The following are news announcements made during the past week by the following organizations: Checkpoint Systems; Holland 1916, Holland RFID, InfoChip Systems, InfoChip LP; BeSpoon; Precision Dynamics Corp.; and Turck.

Checkpoint Systems' Check-Net System Can Now Print, Encode, Test a Million RFID Labels in 24 Hours

Checkpoint Systems has announced that its Check-Net print shops have implemented new printing capabilities enabling them to more quickly print, encode and test RFID labels for apparel retailers and manufacturers employing Checkpoint's source-tagging capabilities.

The company reports that its newly upgraded Check-Net system is eight times faster than industry-standard thermal transfer printers, and can print and encode one million RFID labels within 24 hours.

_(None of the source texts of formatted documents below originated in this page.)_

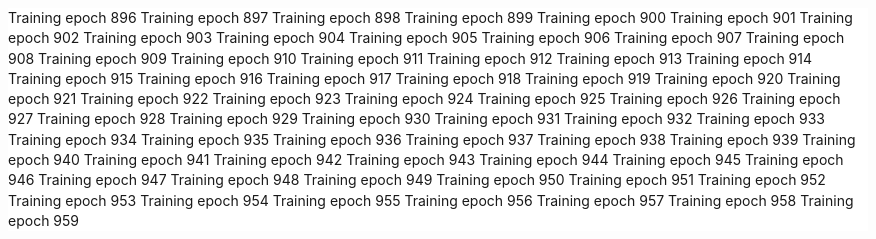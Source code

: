 Training epoch 896
Training epoch 897
Training epoch 898
Training epoch 899
Training epoch 900
Training epoch 901
Training epoch 902
Training epoch 903
Training epoch 904
Training epoch 905
Training epoch 906
Training epoch 907
Training epoch 908
Training epoch 909
Training epoch 910
Training epoch 911
Training epoch 912
Training epoch 913
Training epoch 914
Training epoch 915
Training epoch 916
Training epoch 917
Training epoch 918
Training epoch 919
Training epoch 920
Training epoch 921
Training epoch 922
Training epoch 923
Training epoch 924
Training epoch 925
Training epoch 926
Training epoch 927
Training epoch 928
Training epoch 929
Training epoch 930
Training epoch 931
Training epoch 932
Training epoch 933
Training epoch 934
Training epoch 935
Training epoch 936
Training epoch 937
Training epoch 938
Training epoch 939
Training epoch 940
Training epoch 941
Training epoch 942
Training epoch 943
Training epoch 944
Training epoch 945
Training epoch 946
Training epoch 947
Training epoch 948
Training epoch 949
Training epoch 950
Training epoch 951
Training epoch 952
Training epoch 953
Training epoch 954
Training epoch 955
Training epoch 956
Training epoch 957
Training epoch 958
Training epoch 959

The Check-Net service produces and delivers retailer-ordered bar-coded tags and RFID tags to item manufacturing sites worldwide, and also includes installation and maintenance services, to facilitate the complete ordering process and ensure that the correct products are delivered at the proper time. Along with the new printing systems, Check-Net offers new processes and quality controls, including individual re-serialization of Electronic Product Codes (EPCs). EPC testers are attached to printers, and Checkpoint follows strict manufacturing processes to ensure that the RFID labels not used are destroyed. In addition, Checkpoint indicates that it uses anti-static packing to avoid RFID chips being damaged.

Check-Net also features an improved online ordering system the company claims is easier to user, enabling retailers and manufacturers to order tickets in only four clicks. Other enhancements include live ticket previews and full order and data visibility, including orders and invoices for all brands for each store worldwide. The new printing systems are already deployed at several of Checkpoint's 19 global @source locations, and are being rolled out to print shops in Asia, Europe and North America.

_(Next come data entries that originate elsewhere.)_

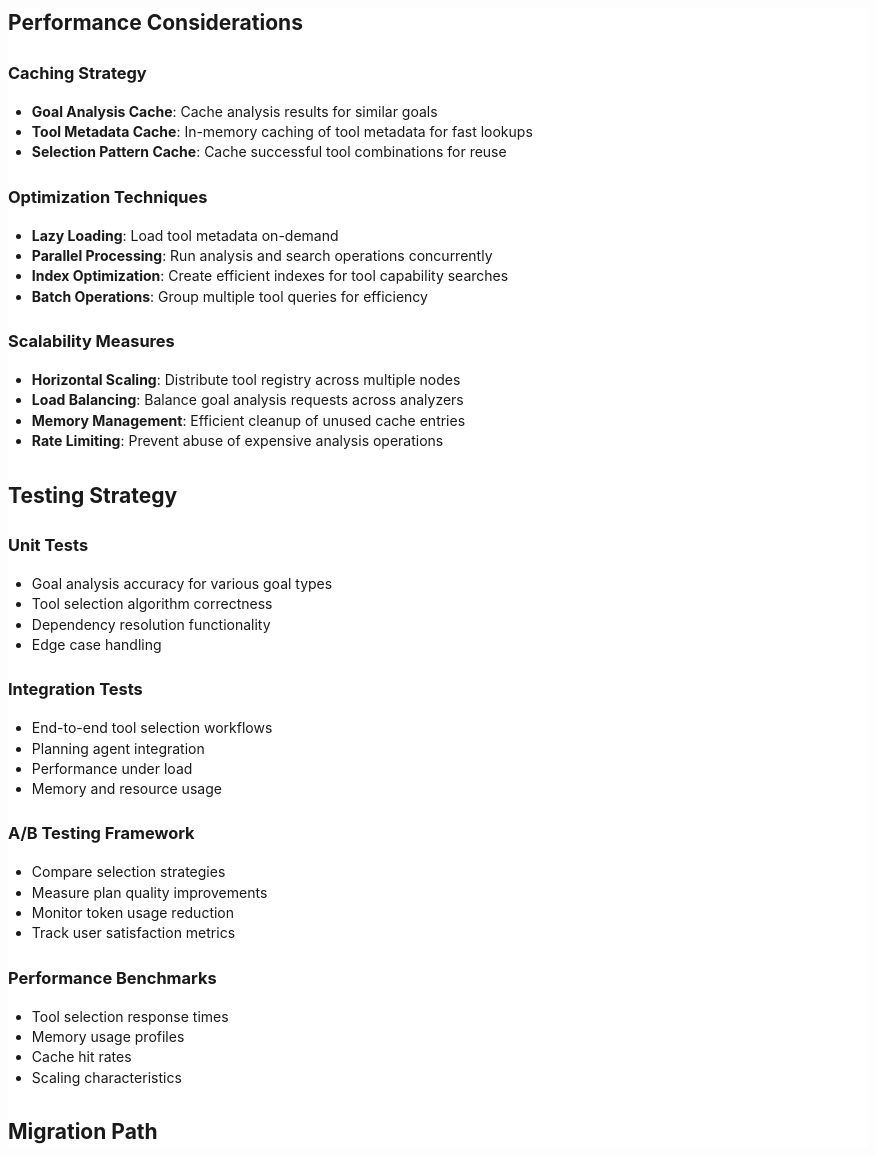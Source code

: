 ## Performance Considerations

### Caching Strategy
- **Goal Analysis Cache**: Cache analysis results for similar goals
- **Tool Metadata Cache**: In-memory caching of tool metadata for fast lookups
- **Selection Pattern Cache**: Cache successful tool combinations for reuse

### Optimization Techniques
- **Lazy Loading**: Load tool metadata on-demand
- **Parallel Processing**: Run analysis and search operations concurrently
- **Index Optimization**: Create efficient indexes for tool capability searches
- **Batch Operations**: Group multiple tool queries for efficiency

### Scalability Measures
- **Horizontal Scaling**: Distribute tool registry across multiple nodes
- **Load Balancing**: Balance goal analysis requests across analyzers
- **Memory Management**: Efficient cleanup of unused cache entries
- **Rate Limiting**: Prevent abuse of expensive analysis operations

## Testing Strategy

### Unit Tests
- Goal analysis accuracy for various goal types
- Tool selection algorithm correctness
- Dependency resolution functionality
- Edge case handling

### Integration Tests
- End-to-end tool selection workflows
- Planning agent integration
- Performance under load
- Memory and resource usage

### A/B Testing Framework
- Compare selection strategies
- Measure plan quality improvements
- Monitor token usage reduction
- Track user satisfaction metrics

### Performance Benchmarks
- Tool selection response times
- Memory usage profiles
- Cache hit rates
- Scaling characteristics

## Migration Path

Holland RFID Merges With InfoChip Systems

Holland 1916 has announced that its Holland RFID division has merged with InfoChip Systems Inc., to form InfoChip LP. The two companies joined forces to offer customers a more complete RFID product lineup consisting of software, tags and readers, according to Mike Stradinger, Holland 1916's CEO. Stradinger is now also the CEO of the newly formed InfoChip LP, which will operate as a partially owned subsidiary of Holland 1916. The other three Holland 1916 Inc. subsidiaries—Holland Nameplate, Holland Interface Solutions and Holland Integrated Metal Solutions—are not part of the deal (and do not sell RFID products to third parties).

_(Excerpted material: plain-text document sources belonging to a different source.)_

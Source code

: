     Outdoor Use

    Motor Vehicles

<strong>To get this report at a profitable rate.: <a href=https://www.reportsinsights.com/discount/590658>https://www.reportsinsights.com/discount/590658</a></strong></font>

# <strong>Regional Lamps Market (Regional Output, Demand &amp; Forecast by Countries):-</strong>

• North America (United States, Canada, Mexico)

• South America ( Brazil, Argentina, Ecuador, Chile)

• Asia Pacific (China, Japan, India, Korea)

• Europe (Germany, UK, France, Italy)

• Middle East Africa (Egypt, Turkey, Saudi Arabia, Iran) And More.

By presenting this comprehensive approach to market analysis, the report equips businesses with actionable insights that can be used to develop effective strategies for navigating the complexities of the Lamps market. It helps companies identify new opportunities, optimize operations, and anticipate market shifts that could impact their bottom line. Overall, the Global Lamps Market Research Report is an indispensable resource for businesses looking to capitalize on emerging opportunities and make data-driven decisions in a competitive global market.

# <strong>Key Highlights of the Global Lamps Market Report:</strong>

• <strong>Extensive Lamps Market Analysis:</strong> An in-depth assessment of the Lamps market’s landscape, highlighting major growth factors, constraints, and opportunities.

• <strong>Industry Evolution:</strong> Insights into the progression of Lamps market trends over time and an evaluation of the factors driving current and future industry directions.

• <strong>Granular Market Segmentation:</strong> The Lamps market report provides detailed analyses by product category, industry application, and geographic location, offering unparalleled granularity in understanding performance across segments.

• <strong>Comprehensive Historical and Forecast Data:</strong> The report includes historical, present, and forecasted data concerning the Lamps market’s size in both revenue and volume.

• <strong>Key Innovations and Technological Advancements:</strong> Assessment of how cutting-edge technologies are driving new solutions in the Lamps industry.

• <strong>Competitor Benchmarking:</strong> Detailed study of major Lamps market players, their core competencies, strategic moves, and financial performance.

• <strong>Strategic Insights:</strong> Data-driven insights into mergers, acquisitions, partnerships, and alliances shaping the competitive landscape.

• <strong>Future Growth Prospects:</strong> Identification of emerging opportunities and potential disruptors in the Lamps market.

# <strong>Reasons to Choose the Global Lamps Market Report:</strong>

Holland RFID had offered rugged RFID tagging solutions for industrial applications, while InfoChip Systems Inc. was a long-time provider of durable RFID tags and readers, as well as asset-tracking and compliance software under the eQuip brand, with more than 35,000 users. Together, Stradinger says, the two companies have deployed more than 5 million RFID tags. According to Stradinger, the merger will enable the two firms to increase their investment in software and tag development, as well as "improve our understanding of the end-user experience by bringing in a former eQuip user as an investor, and leverage our mutual relationships in the oil and gas industry." The new InfoChip LP has offices in Houston, Texas; Lethbridge, AB, Canada; and Liberty, Mo. The merger also enables InfoChip to hire additional software developers to speed up the implementation of its product roadmap, according to the company.

Chris Gelowitz, formerly the president and CEO of InfoChip Systems, is now the CTO of InfoChip LP, while Jim Stradinger, Holland RFID's former president, is now InfoChip LP's VP of sales. Stradinger says that the newly formed firm has an international portfolio of customers in the oil and gas, lifting and rigging, drill pipe, construction, valve, mining, and hose industries. Its product lineup includes a variety of ultrahigh-frequency (UHF) and high-frequency (HF) passive RFID tags for on-, in-, or near-metal applications and other harsh environments.